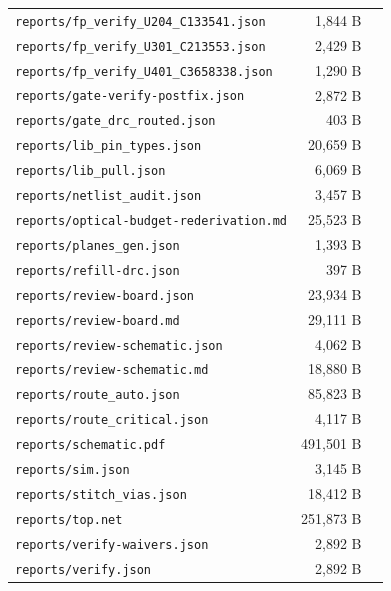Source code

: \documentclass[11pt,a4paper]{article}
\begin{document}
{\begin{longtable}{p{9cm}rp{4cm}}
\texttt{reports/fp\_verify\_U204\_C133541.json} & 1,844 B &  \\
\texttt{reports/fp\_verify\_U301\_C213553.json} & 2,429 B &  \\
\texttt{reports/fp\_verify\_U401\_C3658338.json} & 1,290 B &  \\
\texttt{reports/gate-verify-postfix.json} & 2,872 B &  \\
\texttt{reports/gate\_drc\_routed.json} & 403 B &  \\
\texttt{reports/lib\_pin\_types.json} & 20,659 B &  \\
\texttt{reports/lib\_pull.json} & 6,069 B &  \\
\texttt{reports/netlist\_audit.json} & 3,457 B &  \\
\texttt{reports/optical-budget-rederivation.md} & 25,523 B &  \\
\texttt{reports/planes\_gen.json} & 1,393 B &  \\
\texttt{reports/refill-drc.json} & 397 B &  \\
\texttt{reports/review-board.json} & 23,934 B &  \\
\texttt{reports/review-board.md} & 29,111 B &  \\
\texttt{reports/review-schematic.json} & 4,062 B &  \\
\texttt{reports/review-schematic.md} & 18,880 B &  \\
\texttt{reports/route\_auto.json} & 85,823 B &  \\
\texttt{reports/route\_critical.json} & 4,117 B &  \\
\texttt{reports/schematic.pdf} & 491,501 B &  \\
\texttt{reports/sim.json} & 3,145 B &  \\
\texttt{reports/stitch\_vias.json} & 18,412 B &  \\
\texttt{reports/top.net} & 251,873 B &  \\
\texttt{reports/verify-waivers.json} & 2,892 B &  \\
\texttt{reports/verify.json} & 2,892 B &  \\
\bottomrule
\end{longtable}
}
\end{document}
======
§ **Activity**:
Gather from the records above every line containing the string "schematic".

§ **Completed task**:
\texttt{reports/review-schematic.json} & 4,062 B &  \\
\texttt{reports/review-schematic.md} & 18,880 B &  \\
\texttt{reports/schematic.pdf} & 491,501 B &  \\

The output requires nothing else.